**ACTION ITEM:**
Your task is to filter the data below down to the lines holding "tamamen".

**DATA SUPPLIED:**
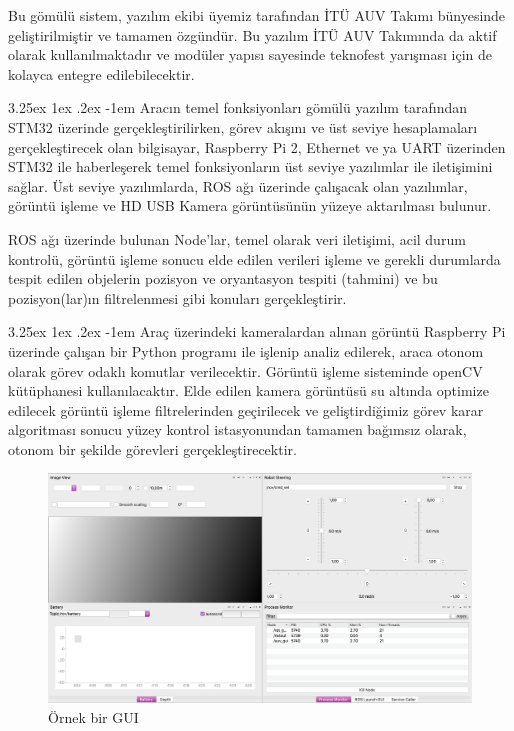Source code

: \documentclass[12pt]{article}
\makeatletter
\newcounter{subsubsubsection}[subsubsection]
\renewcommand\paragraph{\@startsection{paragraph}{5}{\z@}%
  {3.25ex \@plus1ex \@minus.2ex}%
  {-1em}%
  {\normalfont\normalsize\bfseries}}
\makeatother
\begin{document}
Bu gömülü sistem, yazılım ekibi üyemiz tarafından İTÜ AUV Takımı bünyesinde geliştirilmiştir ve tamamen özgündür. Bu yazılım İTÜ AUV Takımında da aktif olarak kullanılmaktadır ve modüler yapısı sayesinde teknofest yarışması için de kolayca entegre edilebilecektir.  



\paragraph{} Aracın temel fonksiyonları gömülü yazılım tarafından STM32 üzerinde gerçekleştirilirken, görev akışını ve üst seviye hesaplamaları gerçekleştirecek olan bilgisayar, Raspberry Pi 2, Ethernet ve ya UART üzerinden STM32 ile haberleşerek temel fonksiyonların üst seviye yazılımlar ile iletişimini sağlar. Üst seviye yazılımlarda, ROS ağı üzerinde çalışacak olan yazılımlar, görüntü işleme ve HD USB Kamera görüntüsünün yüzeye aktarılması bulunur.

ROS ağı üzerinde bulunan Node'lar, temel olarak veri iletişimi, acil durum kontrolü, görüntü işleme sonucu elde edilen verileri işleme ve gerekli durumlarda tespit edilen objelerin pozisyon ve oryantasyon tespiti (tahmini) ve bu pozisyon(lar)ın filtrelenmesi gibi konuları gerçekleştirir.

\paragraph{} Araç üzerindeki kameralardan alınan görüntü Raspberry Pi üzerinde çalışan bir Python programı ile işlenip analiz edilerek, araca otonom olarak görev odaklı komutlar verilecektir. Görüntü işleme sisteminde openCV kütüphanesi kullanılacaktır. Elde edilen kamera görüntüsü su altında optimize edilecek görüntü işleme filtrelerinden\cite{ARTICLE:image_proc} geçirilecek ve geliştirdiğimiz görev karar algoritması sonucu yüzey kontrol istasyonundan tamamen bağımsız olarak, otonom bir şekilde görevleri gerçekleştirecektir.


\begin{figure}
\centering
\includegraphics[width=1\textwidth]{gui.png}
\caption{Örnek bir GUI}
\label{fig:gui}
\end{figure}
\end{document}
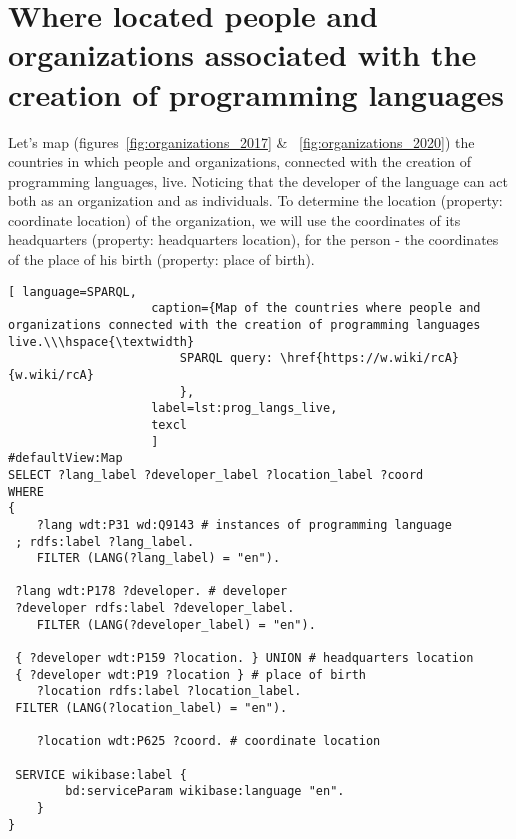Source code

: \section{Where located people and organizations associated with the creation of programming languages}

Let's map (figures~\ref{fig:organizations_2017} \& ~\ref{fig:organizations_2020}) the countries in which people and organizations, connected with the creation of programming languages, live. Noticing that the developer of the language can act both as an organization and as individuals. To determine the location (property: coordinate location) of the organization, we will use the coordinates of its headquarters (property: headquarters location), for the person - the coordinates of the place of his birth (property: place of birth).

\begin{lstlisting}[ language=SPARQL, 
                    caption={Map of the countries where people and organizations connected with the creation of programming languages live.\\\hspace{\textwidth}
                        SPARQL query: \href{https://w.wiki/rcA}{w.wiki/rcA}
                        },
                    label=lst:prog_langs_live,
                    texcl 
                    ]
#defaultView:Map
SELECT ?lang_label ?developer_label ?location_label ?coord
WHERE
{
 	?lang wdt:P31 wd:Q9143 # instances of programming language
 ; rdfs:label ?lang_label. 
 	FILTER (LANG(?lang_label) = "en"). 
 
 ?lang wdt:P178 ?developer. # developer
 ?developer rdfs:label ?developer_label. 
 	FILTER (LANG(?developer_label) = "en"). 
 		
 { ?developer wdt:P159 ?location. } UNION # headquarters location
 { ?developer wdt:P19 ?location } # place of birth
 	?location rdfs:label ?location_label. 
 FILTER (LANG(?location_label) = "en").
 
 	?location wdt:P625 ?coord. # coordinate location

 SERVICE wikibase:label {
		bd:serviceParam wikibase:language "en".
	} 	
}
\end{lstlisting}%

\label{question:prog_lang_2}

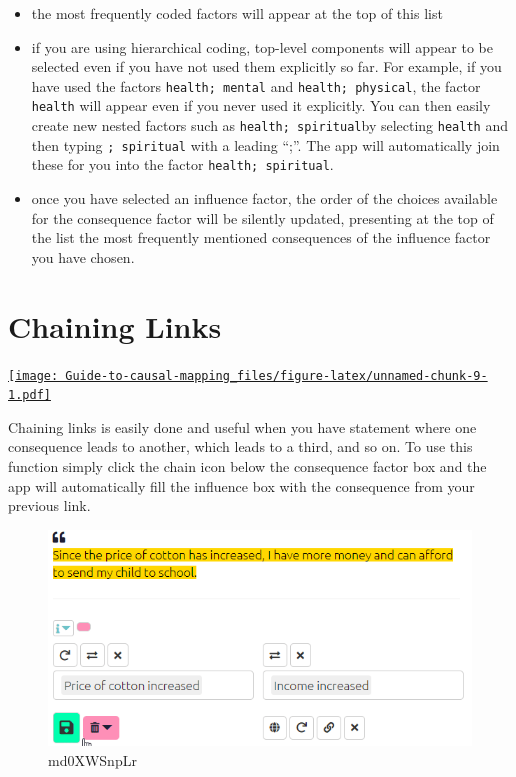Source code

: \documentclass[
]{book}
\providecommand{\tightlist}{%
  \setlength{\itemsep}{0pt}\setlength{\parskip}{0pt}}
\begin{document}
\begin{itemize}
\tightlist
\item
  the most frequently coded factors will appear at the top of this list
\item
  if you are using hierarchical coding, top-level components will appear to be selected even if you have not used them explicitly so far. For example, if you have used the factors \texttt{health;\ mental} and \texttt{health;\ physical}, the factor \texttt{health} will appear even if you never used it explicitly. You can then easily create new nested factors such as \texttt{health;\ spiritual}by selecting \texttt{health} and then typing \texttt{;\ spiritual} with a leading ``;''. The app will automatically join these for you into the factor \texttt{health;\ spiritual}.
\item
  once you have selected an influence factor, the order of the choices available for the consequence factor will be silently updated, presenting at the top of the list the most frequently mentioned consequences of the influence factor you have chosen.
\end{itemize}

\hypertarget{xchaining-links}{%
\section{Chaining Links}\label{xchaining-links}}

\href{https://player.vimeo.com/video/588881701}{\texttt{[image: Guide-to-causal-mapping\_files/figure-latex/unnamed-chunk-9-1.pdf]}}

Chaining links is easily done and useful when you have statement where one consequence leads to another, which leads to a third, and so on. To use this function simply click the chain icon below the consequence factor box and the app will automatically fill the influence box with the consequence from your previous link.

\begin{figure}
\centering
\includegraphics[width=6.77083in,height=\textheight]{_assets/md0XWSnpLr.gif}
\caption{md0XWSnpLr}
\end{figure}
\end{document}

**OUTPUT FOR THIS TASK:**
Bu gömülü sistem, yazılım ekibi üyemiz tarafından İTÜ AUV Takımı bünyesinde geliştirilmiştir ve tamamen özgündür. Bu yazılım İTÜ AUV Takımında da aktif olarak kullanılmaktadır ve modüler yapısı sayesinde teknofest yarışması için de kolayca entegre edilebilecektir.  
\paragraph{} Araç üzerindeki kameralardan alınan görüntü Raspberry Pi üzerinde çalışan bir Python programı ile işlenip analiz edilerek, araca otonom olarak görev odaklı komutlar verilecektir. Görüntü işleme sisteminde openCV kütüphanesi kullanılacaktır. Elde edilen kamera görüntüsü su altında optimize edilecek görüntü işleme filtrelerinden\cite{ARTICLE:image_proc} geçirilecek ve geliştirdiğimiz görev karar algoritması sonucu yüzey kontrol istasyonundan tamamen bağımsız olarak, otonom bir şekilde görevleri gerçekleştirecektir.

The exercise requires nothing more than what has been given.